Carriers in South Korea probably won't be able to launch 3G (third-generation) mobile voice and data services until late 2002 or 2003, a top government official said Wednesday, according to a report that appeared Thursday on the Web site of the South Korea-based JoongAng Ilbo newspaper.
"Considering the stability of the W-CDMA (Wideband Code-Division Multiple Access) service, it won't be possible to begin the service until late 2002 or 2003," the paper quoted Yang Seung-taik, minister of information and communication, as saying. W-CDMA is expected to be the basis of most 3G networks in Asia and Europe.
The South Korean government in December awarded licenses to two carriers, Korea Telecom Corp. and SK Telecom Co. Ltd., to offer 3G services using W-CDMA. At that time, an SK representative said the carrier would offer 3G in cities hosting the soccer World Cup by May 2002.

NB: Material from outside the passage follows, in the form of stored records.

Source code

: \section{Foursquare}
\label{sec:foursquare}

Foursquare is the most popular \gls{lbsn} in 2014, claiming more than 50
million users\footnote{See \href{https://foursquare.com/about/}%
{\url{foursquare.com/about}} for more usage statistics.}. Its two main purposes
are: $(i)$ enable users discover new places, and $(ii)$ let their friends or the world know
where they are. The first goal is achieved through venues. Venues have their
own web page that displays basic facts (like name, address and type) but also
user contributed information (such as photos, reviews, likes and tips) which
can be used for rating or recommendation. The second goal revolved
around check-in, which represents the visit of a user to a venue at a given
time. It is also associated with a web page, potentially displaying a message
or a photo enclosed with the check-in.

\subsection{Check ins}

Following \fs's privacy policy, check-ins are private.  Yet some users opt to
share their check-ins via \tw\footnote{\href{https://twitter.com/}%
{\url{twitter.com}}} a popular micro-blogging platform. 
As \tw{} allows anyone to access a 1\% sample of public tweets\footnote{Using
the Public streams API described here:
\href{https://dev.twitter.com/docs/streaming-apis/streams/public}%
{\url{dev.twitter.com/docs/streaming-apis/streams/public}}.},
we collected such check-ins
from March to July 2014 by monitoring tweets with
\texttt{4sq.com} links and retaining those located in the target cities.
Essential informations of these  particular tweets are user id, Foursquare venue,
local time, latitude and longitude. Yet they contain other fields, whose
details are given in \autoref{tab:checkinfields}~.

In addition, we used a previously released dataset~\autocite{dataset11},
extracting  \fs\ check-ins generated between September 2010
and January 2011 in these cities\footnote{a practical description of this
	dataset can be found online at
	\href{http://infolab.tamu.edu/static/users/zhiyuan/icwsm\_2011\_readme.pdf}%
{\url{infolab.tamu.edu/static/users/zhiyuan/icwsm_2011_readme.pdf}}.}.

Yang also said Wednesday that two North American companies have decided to participate in a group bid for another 3G license, for a network that would use the CDMA2000 standard, the paper reported. He said the companies are conducting due-diligence examination of the proposed business. Yang reportedly said the government would be willing to award the license to a consortium majority-owned by foreign shareholders.
The prospects for early commercial introduction of 3G networks, which can provide up to 384K bps (bits per second) throughput to mobile customers, dimmed last month when Japan's NTT DoCoMo Inc. announced it would delay the full commercial rollout of its service from May to October of this year. DoCoMo's service will use a version of the W-CDMA technology.